Bu hafta salı ve çarşamba günleri, yani 15 ve 16 Aralık tarihinde, ABD Merkez Bankası, yani piyasada kabaca yüzde 80 oranında olasılıkla faizleri artırması beklenen kurum olan FED, uzun zamandır beklenen kararını verecek ve muhtemelen faizi 0.25 arttıracak. Bu başlangıçtan sonra da 2016 yılında dört defa daha 0.25 faiz artışı yapması bekleniyor. Eğer bu hafta artış gerçekleşirse, bu 2006 yılından bu yana FED’in ilk faiz artışı olacak.
Kriz sürecinde FED ‘in iki hedefi oluşmuştu. Birincisi, işsizlik oranını yüzde 6 oranının altına inmesi idi. Diğeri ise enflasyonun yüzde 2 oranının üstüne çıkması olmuştu. İşsizlik yüzde 5 oranına indi, hatta bu durum tam istihdam bile sayılabilir. Kaldı ki ABD krizde 8.7 milyon iş kaybettikten sonra 13 milyon yeni iş yaratmıştı. 2010 yılında her boş işe müracaat eden ortalama dört işsiz oluşmuştu ama bugün her boş işe, ortalama sadece 1.5 işsiz müracaat ediyor. Aslında ücretlerin de hafif hafif artmaya başladığı da görülüyor. Üç ay evvel ücretler yıllık bazda ortalama yüzde 2 düzeyinde artmış idi, bugün ise yüzde 2.8 değerinde artıyor durumda.
Ama enflasyon pek artmıyor. FED, ABD özel tüketici fiyat endeksini temel enflasyon göstergesi olarak alıyor. Bu endeks ise şu anda enflasyon yüzde 0.2 diyor. Ama enerji ve gıda fiyatları çıkartılarak enflasyonu ölçersek de, enflasyon yüzde 1.3 çıkıyor. Fakat henüz enflasyonun yükseleceği konusunda kesin ve kuvvetli bir işaret de yok. Veriler enflasyon hedefinin altında.
FED krizin başından itibaren 3.8 trilyonluk varlık satın alarak nakdi piyasaya dökmüştü. Bunun sonucu da ABD ekonomisinin 2010 yılından bu yana ortalama yüzde 2 büyümesi oldu. Bu arada da yükselecek olan faizin beklentisiyle değerlenmeye başladı.
Ancak aslında faiz artırmakta da acele etmemek gerek.
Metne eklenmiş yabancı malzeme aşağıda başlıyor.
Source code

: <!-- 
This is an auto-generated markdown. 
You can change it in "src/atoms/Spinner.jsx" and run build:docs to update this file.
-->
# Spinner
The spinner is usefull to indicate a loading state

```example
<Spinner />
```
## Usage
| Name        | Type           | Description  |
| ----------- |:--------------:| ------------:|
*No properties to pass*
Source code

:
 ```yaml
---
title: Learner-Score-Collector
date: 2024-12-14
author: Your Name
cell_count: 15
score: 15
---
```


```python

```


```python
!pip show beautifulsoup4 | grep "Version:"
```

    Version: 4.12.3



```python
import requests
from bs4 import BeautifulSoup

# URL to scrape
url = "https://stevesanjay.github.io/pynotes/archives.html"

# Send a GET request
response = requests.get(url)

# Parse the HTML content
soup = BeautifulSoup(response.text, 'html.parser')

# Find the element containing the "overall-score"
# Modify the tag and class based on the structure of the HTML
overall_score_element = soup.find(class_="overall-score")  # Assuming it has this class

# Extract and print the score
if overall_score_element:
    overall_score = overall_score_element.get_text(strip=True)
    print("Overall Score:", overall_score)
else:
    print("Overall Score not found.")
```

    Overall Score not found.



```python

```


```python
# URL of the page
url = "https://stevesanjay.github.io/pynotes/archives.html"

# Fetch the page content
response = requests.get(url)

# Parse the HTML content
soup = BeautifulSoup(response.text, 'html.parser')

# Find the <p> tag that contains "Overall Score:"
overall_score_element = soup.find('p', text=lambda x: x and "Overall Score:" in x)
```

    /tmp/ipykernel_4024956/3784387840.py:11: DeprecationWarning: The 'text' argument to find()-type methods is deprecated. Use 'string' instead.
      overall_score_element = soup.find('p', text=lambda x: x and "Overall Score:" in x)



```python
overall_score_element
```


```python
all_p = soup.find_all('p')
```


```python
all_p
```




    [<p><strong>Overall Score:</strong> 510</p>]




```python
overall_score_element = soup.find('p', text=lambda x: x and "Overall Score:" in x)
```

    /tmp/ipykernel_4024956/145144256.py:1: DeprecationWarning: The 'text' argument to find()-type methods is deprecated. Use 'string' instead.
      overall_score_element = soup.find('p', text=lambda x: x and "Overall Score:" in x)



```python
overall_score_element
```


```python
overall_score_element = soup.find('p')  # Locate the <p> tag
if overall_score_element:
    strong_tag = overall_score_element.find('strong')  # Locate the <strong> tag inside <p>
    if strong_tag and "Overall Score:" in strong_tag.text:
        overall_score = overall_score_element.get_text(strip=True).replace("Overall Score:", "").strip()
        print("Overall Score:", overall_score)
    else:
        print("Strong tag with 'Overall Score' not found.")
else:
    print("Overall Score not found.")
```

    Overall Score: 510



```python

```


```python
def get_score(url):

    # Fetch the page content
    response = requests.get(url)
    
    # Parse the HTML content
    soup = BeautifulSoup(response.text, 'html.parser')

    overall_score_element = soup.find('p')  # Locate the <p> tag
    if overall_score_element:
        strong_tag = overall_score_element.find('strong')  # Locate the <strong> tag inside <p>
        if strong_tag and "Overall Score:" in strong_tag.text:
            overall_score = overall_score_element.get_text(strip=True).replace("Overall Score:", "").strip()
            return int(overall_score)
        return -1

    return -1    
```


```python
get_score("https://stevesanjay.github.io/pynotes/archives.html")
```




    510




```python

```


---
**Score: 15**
Avrupa Merkez Bankası 2011 yılında iki defa önce faizi yükseltip sonra da düşürmek zorunda kalmıştı.
Ayrıca diğer taraftan ABD faizinin hızla yükselmesi de, yabancı sermaye girişi ile yaşayan gelişen ülkeleri de, çıkan sermaye sonucu zor durumda bırakır. Onlar da paralarının değerini korumak için faiz yükseltmek zorunda kalırlar. Nitekim son dönemde Şili, Kolombiya, Peru, Güney Afrika gibi ülkeler faizlerini yükselttiler. Hatta tersi de olur. İsveç’te bile faizler 0.25 düzeyinden yüzde 2 düzeyine iki defa çıkartılıp sonra negatif değere indirilmişti. Kanada ve İsrail de faiz arttırıp sonra da indiren ülkeler arasında idi.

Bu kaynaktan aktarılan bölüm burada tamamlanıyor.